Vector, raster, grids & dots
Scanning, display and output (even the final printed pieces) all have something in common: they are made up of -- simplistically -- dots. So, the ubiquitous use of “dpi” (dots per inch) seems to be a perfectly correct way of describing all of our resolution needs. Unfortunately its not -- there’s more to it. Lets start with the “dots” we stare at most of the day -- the ones on the monitor.

Scanned images or images created in a digital imaging editing program like Adobe Photoshop are often referred to as raster images, and are distinctly different from the images created in a drawing program, like Adobe Illustrator for example, which are called vector images. Although both are described mathematically as points on a grid, vector images are files whose mathematical basis is predicated on formulas describing lines and curves, and can be enlarged or reduced without affecting their output quality. Thus, vector images are resolution independent,  meaning detail will always appear sharp, scaled to any size and printed to any output device.

The grid points of a raster images, on the other hand, are resolution dependent, meaning that the quality of the image is compromised if enlarged or reduced on any output device. The video display monitor, for example, is an output device made of points (tiny square dots) in a fixed resolution grid. Enlarge the image and you enlarge the grid. Enlarge the grid enough,and you will quickly see the stair-step “jaggies” characteristic of raster images.

The grid points of both raster and vector images are described by numbers, and their mathematics need to be stored. Vector image files, however complex, are smaller than raster image files because the formulas used to create them can be stored compactly. For example, a line can be described mathematically on the grid by identifying its two endpoints only, and those two endpoints will always be in the same place, defining the same detail, relative to the resolution of the grid.

The large file size of a raster image, however, requires that each piece of information on the grid (all of those numbers) have to be stored. More detail requires a finer grid, which means higher resolution and the more points on the grid. That means more numbers, and therefore a larger file.

It’s getting a bit too deep
Zoom out to the maximum in Illustrator, and everything pretty much still looks the same, just bigger. Zoom out to the maximum in Photoshop and you’ll see those grid field points that your image is actually composed of -- lots of small square “dots” called pixels. Each pixel is represented by a particular formula of zeros and ones, commonly referred to as bit depth.

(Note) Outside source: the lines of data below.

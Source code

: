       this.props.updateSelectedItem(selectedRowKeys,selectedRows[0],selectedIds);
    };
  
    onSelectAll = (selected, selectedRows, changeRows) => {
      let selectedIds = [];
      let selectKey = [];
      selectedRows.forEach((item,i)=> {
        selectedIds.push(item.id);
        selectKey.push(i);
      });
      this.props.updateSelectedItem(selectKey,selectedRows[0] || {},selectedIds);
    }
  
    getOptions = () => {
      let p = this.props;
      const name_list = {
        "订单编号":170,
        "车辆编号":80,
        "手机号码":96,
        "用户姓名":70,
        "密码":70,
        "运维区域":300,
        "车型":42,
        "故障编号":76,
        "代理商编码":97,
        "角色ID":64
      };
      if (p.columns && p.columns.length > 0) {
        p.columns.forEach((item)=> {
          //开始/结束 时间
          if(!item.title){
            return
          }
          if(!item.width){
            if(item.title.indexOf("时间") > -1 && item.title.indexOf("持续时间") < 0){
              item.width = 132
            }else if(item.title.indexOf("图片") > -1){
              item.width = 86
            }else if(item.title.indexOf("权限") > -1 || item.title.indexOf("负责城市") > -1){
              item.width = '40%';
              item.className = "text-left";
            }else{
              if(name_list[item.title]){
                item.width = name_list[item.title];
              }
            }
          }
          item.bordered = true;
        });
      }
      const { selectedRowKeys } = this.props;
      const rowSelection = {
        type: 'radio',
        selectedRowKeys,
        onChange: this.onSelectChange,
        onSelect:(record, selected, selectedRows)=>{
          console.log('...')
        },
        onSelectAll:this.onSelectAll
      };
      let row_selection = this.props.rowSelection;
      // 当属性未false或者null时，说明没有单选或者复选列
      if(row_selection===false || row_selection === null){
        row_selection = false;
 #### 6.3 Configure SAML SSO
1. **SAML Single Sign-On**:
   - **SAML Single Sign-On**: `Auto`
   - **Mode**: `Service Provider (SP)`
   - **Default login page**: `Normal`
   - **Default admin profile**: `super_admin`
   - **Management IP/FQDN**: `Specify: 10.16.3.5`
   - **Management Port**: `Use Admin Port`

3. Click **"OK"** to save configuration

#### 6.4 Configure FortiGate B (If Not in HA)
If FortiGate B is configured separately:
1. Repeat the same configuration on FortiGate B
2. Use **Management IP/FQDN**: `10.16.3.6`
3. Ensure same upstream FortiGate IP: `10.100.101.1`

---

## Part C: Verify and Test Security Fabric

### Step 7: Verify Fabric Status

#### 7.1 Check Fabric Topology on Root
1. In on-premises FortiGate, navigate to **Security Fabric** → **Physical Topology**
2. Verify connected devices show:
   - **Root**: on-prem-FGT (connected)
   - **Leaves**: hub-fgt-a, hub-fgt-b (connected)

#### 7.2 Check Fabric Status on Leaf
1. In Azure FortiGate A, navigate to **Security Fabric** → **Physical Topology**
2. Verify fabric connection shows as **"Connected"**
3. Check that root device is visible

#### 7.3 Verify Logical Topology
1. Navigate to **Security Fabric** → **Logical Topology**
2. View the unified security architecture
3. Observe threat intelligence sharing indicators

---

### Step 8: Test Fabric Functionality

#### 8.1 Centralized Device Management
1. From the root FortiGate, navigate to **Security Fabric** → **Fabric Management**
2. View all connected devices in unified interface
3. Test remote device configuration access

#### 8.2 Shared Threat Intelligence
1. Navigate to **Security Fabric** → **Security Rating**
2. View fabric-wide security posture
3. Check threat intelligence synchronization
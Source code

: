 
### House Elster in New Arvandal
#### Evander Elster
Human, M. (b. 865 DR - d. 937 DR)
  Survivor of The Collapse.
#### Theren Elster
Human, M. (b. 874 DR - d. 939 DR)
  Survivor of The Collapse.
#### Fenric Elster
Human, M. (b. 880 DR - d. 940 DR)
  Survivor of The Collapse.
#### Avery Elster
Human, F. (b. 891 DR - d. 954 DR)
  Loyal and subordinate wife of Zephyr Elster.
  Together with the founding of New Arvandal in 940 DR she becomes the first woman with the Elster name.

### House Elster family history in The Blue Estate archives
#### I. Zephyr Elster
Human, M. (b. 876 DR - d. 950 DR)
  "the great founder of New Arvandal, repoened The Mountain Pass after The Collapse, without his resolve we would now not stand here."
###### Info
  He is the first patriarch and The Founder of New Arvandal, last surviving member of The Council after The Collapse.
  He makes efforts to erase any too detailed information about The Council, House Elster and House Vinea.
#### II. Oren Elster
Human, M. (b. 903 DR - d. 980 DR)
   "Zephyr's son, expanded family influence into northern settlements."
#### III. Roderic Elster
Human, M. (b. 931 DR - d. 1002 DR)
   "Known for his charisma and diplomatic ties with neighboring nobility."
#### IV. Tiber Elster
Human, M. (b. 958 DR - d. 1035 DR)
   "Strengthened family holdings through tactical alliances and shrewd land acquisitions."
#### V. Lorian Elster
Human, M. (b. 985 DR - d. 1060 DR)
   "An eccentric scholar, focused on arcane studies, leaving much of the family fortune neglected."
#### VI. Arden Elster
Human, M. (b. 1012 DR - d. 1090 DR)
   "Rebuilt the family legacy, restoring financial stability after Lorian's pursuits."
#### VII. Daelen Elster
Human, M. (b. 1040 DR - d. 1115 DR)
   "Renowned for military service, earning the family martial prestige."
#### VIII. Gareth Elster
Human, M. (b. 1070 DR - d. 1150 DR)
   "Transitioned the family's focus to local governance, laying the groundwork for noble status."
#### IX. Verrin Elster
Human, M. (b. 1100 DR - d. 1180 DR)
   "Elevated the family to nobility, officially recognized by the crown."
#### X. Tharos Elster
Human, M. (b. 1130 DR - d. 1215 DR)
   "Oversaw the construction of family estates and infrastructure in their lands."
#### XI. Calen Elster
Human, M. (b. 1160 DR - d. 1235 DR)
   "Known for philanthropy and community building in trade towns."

Bit depth as it applies to scanner (input) resolution is easier to understand if you think of it as three-dimensional, whereas imagesetter (output) resolution is only two-dimensional — dependent on the number of dots in the horizontal and vertical directions. Scanners not only have horizontal and vertical directions, but a third one — depth. Even though both scanners and imagesetters describe horizontal and vertical resolution in terms of spi/ppi (samples/pixels per inch) for the former and dpi (dots per inch)  for the latter — depth applies only to scanners or input. It describes the number of bits of grayscale or color information per pixel. Horizontal and vertical resolutions (i.e., scanning at 1,200ppi) are sometimes referred to as spatial resolution, while bit depth is often referred to as tonal resolution. What most people refer to when they use the term resolution, is spatial resolution.

Of bits and bytes
What exactly is in a raster or (bit-mapped) image file? Its those numbers again, and its measured in bits, bytes, kilobytes, megabytes and gigabytes. The smallest piece of information, or data, that can be stored digitally is a bit. It can distinguish only two things (called states): yes or no, black or white, on or off. Just like a light switch. A line art scan would be one bit “deep”and a line art image would be called a 1-bit image, (21) because only one bit is needed to distinguish black from white, like this:

1-bit image
This is why line art file sizes are so small. Grayscale images require more information, hence more bits. Eight bits actually, known as a byte. A 1-bit line art image, measuring 3 x 4 inches , scanned at a spatial resolution of 800ppi (the minimum for line art,) would consume just under one kilobyte (Kb) of disk space (there are 1,024 bytes in a kilobyte.) 

Most grayscale images are eight bits deep; enough to describe 256 levels of gray, considered to be the upper limit of tonal human vision — more than adequate to create the illusion of continuous tone in print. An 8-bit byte can accommodate 256 numeric values, from 0 to 255 because 2 to the 8th power = 256.

Thus, the brightest value of eight binary bits would be the number 255. An 8-bit grayscale image, measuring 3 x 4 inches, scanned at a spatial resolution of 300ppi would weigh in at just over 1,024 kilobytes, which is equal to one megabyte (Mb).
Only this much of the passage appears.